*GOAL OF THE EXERCISE*:
Look through the lines below, find those with the word "limits", and copy them.

*ENTRIES SHOWN*:
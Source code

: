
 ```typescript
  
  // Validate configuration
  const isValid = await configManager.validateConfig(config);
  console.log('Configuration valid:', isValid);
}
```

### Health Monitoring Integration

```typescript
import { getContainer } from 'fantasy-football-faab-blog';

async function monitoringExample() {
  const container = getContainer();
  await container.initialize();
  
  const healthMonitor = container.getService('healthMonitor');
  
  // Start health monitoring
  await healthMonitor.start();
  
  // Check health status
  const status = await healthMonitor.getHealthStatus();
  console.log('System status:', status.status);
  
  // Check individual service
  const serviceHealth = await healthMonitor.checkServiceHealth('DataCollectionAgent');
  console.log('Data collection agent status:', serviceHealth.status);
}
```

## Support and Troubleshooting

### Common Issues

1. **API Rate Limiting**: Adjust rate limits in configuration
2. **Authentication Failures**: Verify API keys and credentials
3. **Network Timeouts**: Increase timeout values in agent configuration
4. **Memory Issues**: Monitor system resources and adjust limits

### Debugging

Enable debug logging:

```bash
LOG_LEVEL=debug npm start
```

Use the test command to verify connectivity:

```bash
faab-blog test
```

*SOLUTION FOR THIS PROBLEM*:
1. **API Rate Limiting**: Adjust rate limits in configuration
4. **Memory Issues**: Monitor system resources and adjust limits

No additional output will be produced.